Reproduce every line in the material below that holds "master".

++++ Input for this task ++++

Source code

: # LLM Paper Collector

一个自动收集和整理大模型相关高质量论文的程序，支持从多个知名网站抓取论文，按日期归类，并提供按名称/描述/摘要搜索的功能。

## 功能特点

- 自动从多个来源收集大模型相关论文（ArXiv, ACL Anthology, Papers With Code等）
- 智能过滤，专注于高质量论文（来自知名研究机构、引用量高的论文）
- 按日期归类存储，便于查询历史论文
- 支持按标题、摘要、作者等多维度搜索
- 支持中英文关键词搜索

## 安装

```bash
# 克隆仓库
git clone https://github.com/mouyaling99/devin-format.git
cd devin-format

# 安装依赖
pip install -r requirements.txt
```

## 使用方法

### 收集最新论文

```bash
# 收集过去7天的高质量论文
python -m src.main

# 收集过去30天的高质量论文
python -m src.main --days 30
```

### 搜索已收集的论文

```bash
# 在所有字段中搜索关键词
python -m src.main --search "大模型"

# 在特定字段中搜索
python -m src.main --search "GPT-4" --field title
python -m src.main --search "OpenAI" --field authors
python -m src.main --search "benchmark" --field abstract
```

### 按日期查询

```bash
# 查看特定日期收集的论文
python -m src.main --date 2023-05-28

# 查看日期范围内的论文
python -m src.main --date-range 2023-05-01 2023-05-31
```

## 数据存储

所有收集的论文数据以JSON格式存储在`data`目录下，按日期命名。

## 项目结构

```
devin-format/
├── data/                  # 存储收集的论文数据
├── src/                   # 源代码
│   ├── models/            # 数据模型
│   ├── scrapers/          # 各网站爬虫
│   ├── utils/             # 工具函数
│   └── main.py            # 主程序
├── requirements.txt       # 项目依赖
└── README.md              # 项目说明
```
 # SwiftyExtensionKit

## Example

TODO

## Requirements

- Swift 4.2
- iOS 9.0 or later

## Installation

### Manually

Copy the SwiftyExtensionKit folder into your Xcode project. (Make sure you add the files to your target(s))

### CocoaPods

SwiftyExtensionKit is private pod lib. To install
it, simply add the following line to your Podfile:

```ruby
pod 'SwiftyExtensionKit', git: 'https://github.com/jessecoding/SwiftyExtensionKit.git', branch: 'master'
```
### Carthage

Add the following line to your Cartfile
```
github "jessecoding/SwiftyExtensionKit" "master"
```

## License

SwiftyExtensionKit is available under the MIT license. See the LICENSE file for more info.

++++

### Task solution
pod 'SwiftyExtensionKit', git: 'https://github.com/jessecoding/SwiftyExtensionKit.git', branch: 'master'
github "jessecoding/SwiftyExtensionKit" "master"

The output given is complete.